Prompt
In how many lines of the data does the word "endpoints" appear? Give the number by itself.

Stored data
- - - -
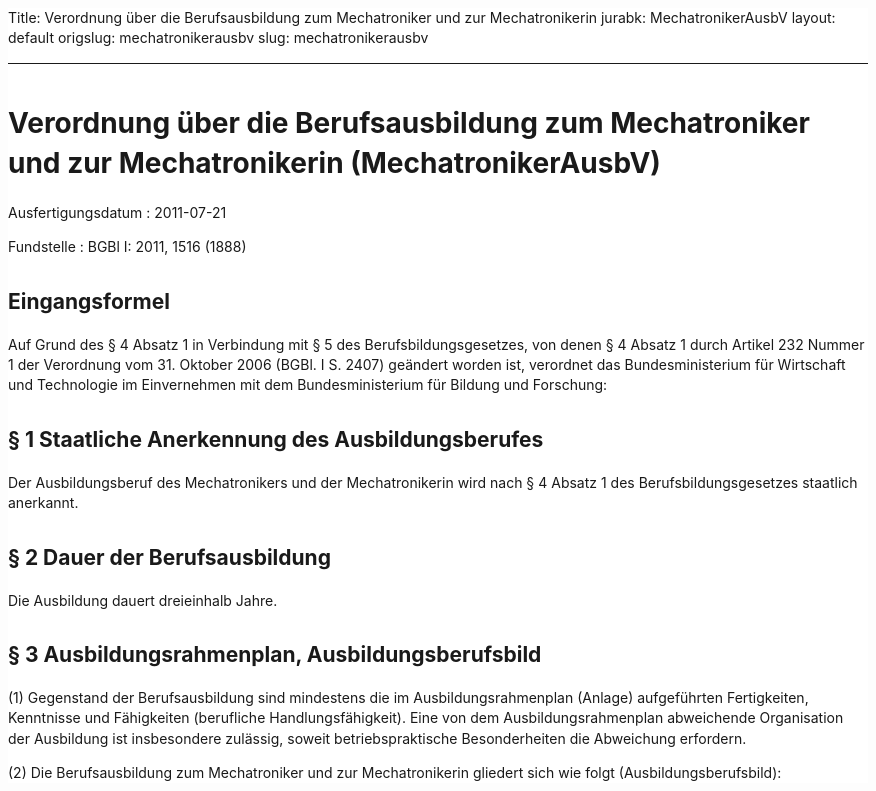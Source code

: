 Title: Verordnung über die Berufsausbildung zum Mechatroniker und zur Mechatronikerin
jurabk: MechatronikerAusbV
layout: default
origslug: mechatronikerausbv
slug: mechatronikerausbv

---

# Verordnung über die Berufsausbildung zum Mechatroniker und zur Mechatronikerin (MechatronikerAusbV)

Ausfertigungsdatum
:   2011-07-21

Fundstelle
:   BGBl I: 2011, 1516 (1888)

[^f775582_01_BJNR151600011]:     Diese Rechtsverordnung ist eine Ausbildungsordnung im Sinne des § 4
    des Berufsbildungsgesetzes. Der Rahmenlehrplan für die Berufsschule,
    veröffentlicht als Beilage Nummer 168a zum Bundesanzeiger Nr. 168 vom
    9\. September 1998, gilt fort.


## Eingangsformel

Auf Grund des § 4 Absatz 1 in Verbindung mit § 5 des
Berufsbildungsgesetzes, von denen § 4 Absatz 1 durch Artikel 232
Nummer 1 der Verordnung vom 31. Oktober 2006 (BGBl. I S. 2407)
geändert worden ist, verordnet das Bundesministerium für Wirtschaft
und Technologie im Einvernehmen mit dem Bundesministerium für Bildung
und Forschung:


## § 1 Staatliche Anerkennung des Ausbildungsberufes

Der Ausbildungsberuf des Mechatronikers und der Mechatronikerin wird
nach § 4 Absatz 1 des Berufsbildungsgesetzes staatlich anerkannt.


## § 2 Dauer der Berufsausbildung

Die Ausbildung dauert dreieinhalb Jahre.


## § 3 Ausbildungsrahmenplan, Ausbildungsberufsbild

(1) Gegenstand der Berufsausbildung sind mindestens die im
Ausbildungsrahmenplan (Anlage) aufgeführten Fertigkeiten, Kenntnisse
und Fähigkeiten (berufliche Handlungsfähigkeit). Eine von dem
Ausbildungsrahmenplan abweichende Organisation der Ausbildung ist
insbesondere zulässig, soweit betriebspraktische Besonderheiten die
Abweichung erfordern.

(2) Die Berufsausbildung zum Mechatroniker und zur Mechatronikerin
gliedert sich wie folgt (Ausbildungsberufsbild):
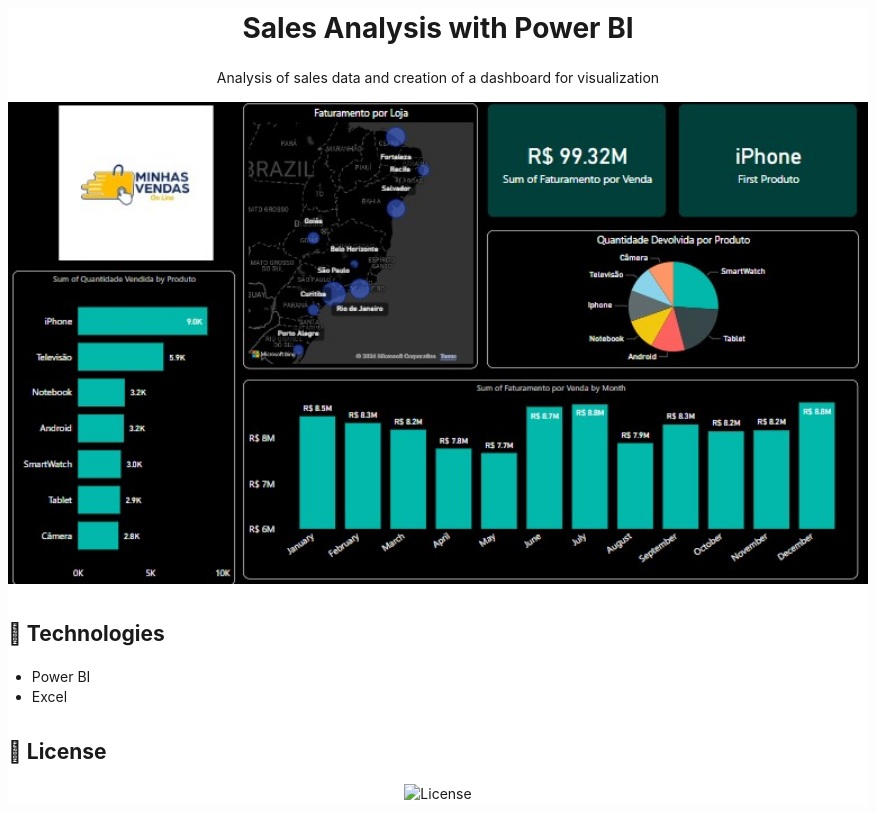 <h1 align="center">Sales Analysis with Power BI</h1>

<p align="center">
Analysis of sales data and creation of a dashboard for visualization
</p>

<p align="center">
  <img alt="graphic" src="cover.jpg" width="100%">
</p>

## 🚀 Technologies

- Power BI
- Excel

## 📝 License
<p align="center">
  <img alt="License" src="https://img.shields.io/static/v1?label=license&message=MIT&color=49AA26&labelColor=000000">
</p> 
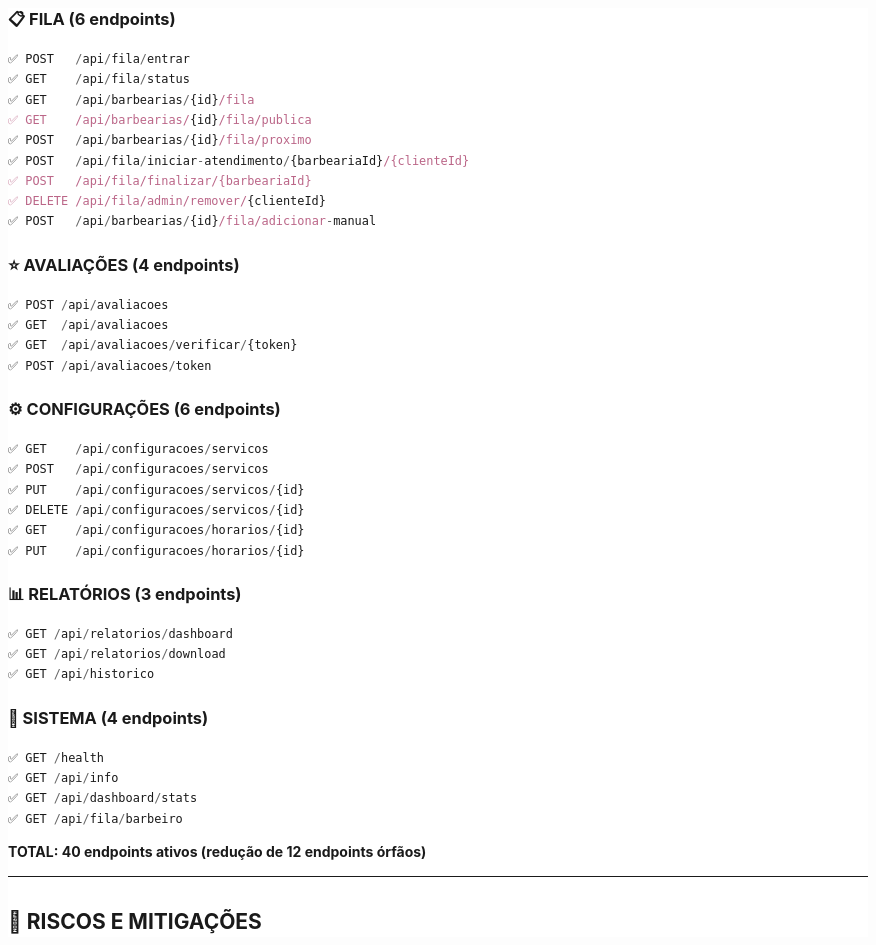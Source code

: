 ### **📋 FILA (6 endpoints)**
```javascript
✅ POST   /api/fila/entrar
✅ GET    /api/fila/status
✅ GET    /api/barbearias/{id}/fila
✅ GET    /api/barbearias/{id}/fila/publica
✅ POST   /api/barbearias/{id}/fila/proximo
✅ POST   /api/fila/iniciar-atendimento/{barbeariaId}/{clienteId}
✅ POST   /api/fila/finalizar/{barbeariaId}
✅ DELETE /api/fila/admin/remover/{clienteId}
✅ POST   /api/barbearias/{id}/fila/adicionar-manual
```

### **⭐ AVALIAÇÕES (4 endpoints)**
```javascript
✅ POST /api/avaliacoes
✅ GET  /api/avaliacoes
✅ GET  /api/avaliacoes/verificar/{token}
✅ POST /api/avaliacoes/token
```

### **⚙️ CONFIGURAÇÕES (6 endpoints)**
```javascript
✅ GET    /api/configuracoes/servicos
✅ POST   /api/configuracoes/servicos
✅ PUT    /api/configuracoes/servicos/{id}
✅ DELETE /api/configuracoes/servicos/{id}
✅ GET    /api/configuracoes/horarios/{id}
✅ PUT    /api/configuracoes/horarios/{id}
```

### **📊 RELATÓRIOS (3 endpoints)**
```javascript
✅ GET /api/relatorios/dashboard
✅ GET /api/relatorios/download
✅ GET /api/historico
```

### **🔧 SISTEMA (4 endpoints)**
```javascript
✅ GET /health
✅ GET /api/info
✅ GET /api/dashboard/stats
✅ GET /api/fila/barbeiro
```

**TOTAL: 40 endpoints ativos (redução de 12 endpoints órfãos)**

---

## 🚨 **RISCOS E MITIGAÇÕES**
- - - -
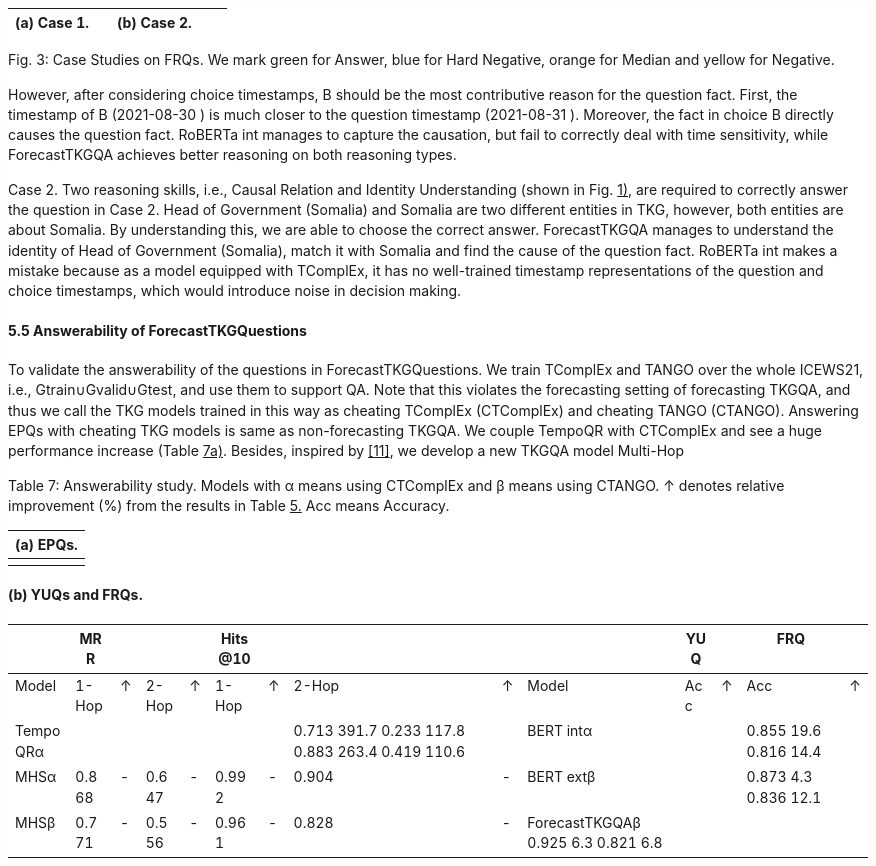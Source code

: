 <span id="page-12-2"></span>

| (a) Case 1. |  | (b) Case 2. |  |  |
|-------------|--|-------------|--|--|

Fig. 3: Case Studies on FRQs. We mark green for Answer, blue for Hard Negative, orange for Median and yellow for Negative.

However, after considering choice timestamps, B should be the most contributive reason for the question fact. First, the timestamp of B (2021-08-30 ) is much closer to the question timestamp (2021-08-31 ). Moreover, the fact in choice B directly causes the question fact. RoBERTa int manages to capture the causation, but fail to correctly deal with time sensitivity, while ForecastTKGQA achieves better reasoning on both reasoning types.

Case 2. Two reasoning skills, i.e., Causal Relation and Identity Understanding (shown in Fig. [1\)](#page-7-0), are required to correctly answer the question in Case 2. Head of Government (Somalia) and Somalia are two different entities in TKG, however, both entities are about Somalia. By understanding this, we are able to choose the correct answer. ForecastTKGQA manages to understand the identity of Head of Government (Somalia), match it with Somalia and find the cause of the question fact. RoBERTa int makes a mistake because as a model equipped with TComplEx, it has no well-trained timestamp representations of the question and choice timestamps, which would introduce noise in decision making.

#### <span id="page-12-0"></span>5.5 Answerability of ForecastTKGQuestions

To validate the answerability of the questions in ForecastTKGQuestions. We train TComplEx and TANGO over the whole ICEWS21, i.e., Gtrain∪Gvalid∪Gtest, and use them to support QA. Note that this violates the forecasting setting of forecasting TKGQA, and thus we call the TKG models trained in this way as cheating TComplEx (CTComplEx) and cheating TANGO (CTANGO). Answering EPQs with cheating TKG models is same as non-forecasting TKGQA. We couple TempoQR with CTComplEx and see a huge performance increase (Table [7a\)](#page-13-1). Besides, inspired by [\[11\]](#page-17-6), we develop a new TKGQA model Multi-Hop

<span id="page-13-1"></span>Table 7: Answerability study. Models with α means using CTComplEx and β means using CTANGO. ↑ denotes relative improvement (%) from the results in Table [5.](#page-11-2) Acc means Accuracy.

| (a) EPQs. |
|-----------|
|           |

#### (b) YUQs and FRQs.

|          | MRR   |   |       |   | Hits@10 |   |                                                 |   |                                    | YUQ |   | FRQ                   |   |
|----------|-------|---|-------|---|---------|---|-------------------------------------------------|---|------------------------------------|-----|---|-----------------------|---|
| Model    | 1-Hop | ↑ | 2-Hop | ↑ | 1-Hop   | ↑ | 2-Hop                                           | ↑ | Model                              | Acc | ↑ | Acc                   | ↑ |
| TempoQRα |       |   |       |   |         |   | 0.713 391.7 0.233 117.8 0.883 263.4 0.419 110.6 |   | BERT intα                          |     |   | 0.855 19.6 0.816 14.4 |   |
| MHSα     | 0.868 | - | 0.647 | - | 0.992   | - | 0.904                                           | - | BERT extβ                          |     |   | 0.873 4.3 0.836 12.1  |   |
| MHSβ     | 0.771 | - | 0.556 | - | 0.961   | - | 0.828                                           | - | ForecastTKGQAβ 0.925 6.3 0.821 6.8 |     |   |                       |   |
- - - -
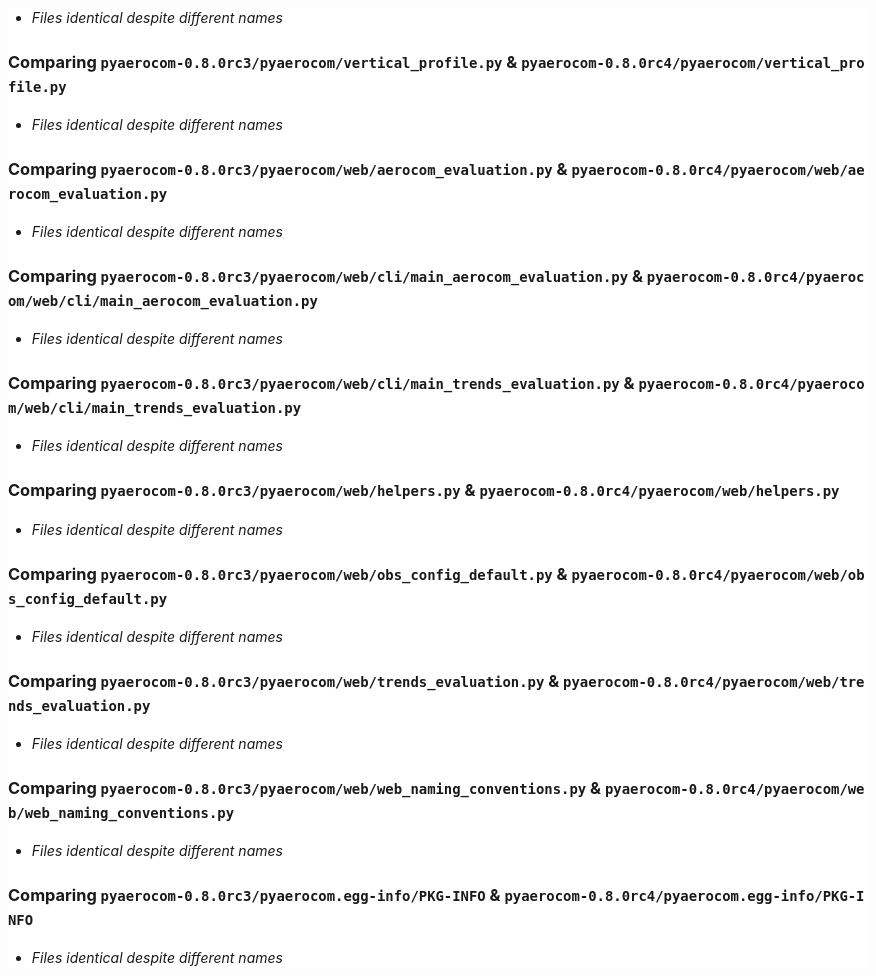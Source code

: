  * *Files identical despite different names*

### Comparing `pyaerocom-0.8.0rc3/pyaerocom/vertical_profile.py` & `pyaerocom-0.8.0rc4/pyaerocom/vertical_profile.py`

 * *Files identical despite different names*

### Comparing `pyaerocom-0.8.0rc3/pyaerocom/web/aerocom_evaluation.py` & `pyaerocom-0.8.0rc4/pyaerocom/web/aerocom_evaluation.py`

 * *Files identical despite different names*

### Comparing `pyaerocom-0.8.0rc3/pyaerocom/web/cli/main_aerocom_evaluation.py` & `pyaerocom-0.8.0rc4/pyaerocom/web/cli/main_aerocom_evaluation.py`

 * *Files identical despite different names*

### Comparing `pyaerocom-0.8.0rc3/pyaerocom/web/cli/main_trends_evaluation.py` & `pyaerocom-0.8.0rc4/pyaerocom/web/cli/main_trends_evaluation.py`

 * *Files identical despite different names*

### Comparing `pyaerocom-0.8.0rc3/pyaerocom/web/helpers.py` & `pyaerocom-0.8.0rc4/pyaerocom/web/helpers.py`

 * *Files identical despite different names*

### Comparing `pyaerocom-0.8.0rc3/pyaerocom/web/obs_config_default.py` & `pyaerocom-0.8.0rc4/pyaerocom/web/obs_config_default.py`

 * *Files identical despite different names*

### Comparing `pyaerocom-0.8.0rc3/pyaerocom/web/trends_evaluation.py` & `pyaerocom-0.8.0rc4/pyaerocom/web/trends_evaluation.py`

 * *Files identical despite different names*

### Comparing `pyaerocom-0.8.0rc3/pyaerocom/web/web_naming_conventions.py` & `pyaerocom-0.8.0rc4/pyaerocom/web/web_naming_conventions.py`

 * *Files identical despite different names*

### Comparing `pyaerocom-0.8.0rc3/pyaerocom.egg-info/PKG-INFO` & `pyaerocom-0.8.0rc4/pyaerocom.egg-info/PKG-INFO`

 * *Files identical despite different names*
- - - -
Finished task
6